Setting up a business of your own already requires a lot of attention on the product or service offered, the economic market situation, employees, competition and sales strategies. If unplanned, headaches can also extend to choosing the commercial property that will host your business. Choosing the perfect commercial real estate according to the business need is somehow tricky, and it can be said that even an experienced real estate investor may take the wrong steps. However, if you want to choose a Commercial real estate Atlanta property without making any mistakes, see these tips we have listed below.
Rent or buy – which is better?
Before effectively seeking Georgia commercial real estate property, the first decision to make is to assess whether your business is a buying or renting moment. For this, it is important to analyze three main points, what is the financial standing of your company right now? Is your company still growing fast? Already know in detail the place where you want to buy the property? Your business’s financial standing refers to how much cash you have to invest in a commercial property, without compromising your monthly budget. For example, in new businesses and startups, an investment of $ 100,000 in a commercial room can hurt the payment of other suppliers and compromise the monthly operation. Now, if your business is already on its own and there is money saved for investment, it may be a good time to buy.
Evaluate the need for a new property
Keeping in mind exactly what created the demand for change is critical to knowing what should be high on the priority list when looking for a new space. Has your company gone through a process of rapid employee growth and the space that exists today no longer holds everyone? Do you need a larger area for internal and client meetings? Startup a new business? Structural problems at the old site?
Give special attention to the location
The choice of commercial property location must take into account several criteria. In this regard are present:
- The neighborhood profile (it is very residential/commercial);
- If it is well served by public transport for its employees;
- If there are nearby places with parking spaces available;
- If there are short-range feed options available;
- If there is the local capacity to host a sector business.
Finally, consider whether your location has the minimum infrastructure necessary to meet your employees, your customers, and your business desires.
Consider the appreciation potential of this place
Buying a commercial property can be seen as a way of generating wealth for your business, which is very relevant, especially in times of economic uncertainty. As with all types of investments, it is important to assess what the medium and long term income possibilities are. Searching for spaces that are going through valuation processes (such as building a nearby subway exit, upscale commercial establishments and municipal investments in urbanization) is a good strategy.

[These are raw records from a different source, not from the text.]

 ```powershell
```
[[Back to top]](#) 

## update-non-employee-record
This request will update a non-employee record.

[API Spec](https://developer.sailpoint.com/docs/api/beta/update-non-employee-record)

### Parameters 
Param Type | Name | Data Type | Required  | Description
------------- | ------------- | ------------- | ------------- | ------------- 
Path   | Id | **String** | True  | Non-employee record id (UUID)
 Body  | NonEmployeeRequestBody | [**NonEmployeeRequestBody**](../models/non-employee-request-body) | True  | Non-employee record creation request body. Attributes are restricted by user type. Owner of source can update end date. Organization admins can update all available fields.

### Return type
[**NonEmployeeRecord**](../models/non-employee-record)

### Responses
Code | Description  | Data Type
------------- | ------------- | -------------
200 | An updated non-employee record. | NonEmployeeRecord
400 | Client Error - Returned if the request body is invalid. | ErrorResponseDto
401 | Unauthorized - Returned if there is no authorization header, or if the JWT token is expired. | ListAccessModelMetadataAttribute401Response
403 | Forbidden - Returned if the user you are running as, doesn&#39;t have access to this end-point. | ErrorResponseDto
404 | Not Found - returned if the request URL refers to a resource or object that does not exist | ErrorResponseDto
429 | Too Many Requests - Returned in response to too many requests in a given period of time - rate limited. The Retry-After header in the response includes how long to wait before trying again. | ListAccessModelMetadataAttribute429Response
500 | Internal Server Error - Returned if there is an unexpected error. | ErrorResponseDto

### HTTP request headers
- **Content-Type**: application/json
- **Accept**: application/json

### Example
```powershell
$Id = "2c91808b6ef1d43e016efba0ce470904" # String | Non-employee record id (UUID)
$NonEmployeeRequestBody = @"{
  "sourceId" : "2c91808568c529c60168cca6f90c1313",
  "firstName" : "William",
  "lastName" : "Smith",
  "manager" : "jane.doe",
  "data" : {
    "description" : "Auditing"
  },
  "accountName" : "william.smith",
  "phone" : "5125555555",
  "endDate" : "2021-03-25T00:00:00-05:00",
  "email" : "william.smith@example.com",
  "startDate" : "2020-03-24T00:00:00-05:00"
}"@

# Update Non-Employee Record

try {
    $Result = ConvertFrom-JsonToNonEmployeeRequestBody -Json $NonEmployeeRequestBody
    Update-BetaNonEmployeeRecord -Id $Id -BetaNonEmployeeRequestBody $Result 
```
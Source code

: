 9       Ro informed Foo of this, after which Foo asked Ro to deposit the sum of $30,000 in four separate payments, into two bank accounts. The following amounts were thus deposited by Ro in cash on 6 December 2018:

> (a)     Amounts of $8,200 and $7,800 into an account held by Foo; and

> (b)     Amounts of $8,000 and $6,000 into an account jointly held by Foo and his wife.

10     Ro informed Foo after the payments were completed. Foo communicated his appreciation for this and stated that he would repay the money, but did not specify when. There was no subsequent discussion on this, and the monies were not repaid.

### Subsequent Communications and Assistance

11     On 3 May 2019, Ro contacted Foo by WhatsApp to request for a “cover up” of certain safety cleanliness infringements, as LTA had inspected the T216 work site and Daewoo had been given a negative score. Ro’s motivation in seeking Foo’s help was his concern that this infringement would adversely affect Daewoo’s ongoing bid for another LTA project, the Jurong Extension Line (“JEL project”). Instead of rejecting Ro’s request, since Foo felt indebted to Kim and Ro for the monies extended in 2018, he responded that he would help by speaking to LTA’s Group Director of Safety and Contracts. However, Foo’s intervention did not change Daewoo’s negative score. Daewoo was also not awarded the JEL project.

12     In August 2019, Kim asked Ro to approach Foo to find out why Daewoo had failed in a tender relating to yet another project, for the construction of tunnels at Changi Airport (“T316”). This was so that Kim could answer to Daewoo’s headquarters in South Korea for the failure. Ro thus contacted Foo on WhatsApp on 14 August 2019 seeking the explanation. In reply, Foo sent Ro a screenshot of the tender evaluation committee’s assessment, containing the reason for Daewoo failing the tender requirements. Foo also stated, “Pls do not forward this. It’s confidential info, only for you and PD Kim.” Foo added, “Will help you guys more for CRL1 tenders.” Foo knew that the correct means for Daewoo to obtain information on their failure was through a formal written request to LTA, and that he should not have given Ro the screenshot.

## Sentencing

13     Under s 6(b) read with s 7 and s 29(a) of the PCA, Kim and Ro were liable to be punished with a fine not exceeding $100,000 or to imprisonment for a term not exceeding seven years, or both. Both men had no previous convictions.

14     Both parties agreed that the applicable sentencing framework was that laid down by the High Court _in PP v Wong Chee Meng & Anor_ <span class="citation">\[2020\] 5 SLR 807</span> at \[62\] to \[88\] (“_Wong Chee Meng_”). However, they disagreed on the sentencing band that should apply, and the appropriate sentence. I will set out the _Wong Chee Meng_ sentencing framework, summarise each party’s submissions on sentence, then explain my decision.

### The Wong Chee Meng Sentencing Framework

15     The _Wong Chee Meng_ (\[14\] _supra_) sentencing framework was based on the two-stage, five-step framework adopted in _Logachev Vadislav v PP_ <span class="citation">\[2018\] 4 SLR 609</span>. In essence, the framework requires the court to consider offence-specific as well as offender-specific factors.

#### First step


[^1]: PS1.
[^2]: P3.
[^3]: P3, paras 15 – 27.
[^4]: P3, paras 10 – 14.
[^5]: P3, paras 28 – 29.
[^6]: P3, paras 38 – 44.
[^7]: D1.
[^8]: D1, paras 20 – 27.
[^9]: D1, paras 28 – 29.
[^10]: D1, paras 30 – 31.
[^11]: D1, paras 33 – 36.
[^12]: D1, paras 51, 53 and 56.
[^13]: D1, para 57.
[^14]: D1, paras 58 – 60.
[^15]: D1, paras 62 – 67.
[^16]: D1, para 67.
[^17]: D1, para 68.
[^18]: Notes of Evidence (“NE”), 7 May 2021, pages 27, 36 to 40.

Evaluate the available payment methods
Three types of finance are often available to business owners wishing to change addresses – agent financing, entry into a real estate consortium or cash payment. Bank financing is a faster process of releasing the budget for the purchase of commercial property. However, interest rates may reach more than 14%, depending on the financial agent selected and the maximum amount to be financed is 80% of the property. In the case of startups or own companies, rent is the simplest option, but also one that can be very financially detrimental to the company. The commercial rental prices are significantly higher than residential, not counting condo fees and values necessary for reforms and adequacy of space.